Goal:  Stop the illegal smuggling of rhino horns

Poaching of rhinoceros for their horns in southern Africa has been on the rise. Horns are smuggled and sold to buyers who believe the horns hold medical properties. This week seven arrests were made in four states following an 18 month investigation by the United States Fish and Wildlife Service and Homeland Security. The demand for rhino horn needs to be quelled, and poaching of rhinoceros needs to end, otherwise remaining rhinoceros will continue on their path to extinction. The recent arrests in the US are a positive sign that smuggling will not be tolerated in this country.

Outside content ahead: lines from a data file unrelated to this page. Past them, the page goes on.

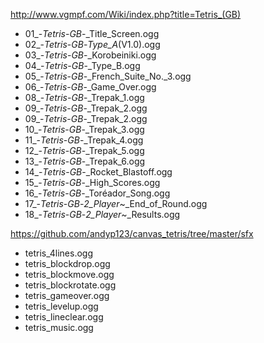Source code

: http://www.vgmpf.com/Wiki/index.php?title=Tetris_(GB)

* 01_-_Tetris_-_GB_-_Title_Screen.ogg
* 02_-_Tetris_-_GB_-_Type_A_(V1.0).ogg
* 03_-_Tetris_-_GB_-_Korobeiniki.ogg
* 04_-_Tetris_-_GB_-_Type_B.ogg
* 05_-_Tetris_-_GB_-_French_Suite_No._3.ogg
* 06_-_Tetris_-_GB_-_Game_Over.ogg
* 08_-_Tetris_-_GB_-_Trepak_1.ogg
* 09_-_Tetris_-_GB_-_Trepak_2.ogg
* 09_-_Tetris_-_GB_-_Trepak_2.ogg
* 10_-_Tetris_-_GB_-_Trepak_3.ogg
* 11_-_Tetris_-_GB_-_Trepak_4.ogg
* 12_-_Tetris_-_GB_-_Trepak_5.ogg
* 13_-_Tetris_-_GB_-_Trepak_6.ogg
* 14_-_Tetris_-_GB_-_Rocket_Blastoff.ogg
* 15_-_Tetris_-_GB_-_High_Scores.ogg
* 16_-_Tetris_-_GB_-_Toréador_Song.ogg
* 17_-_Tetris_-_GB_-_2_Player_~_End_of_Round.ogg
* 18_-_Tetris_-_GB_-_2_Player_~_Results.ogg

https://github.com/andyp123/canvas_tetris/tree/master/sfx

* tetris_4lines.ogg
* tetris_blockdrop.ogg
* tetris_blockmove.ogg
* tetris_blockrotate.ogg
* tetris_gameover.ogg
* tetris_levelup.ogg
* tetris_lineclear.ogg
* tetris_music.ogg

However, the source of the problem lies in countries who value the horns, and countries that have rhino populations. In 2011 341 rhinos were killed in South Africa national parks.  In comparison, only 36 rhinos were killed in 2005. These numbers are increasing due to the demands of countries in Asia and the middle east. Countries such as China and Vietnam believe ground rhino horn can cure cancer. Rhino horns are used in the middle east to make the handles of ornamental daggers. One kilogram of rhino horn can bring in $35,000 on the black market. The trafficking of rhinoceros horn violates federal law and all species of rhinoceros are protected under international law. The Convention on International Trade in Endangered Species, which regulates rhino horn trade, must stop all illegal poaching and smuggling of rhino horn.

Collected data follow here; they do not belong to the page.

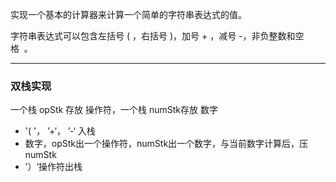 实现一个基本的计算器来计算一个简单的字符串表达式的值。

字符串表达式可以包含左括号 ( ，右括号 )，加号 + ，减号 -，非负整数和空格  。



----



### 双栈实现



一个栈 opStk 存放 操作符，一个栈 numStk存放 数字





- '( '， ’+‘， ’-‘ 入栈
- 数字，opStk出一个操作符，numStk出一个数字，与当前数字计算后，压  numStk
- ’）‘操作符出栈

Demand for rhino horn is at an all time high for reasons that are useless and antiquated. The belief that rhino horn can cure cancer is absurd since the horns are made of keratin, the same material human fingernails are composed of, and there is no evidence that keratin has any medicinal properties. For this, rhinos are shot with tranquilizer darts and their horns are sawed off leaving them to bleed to death.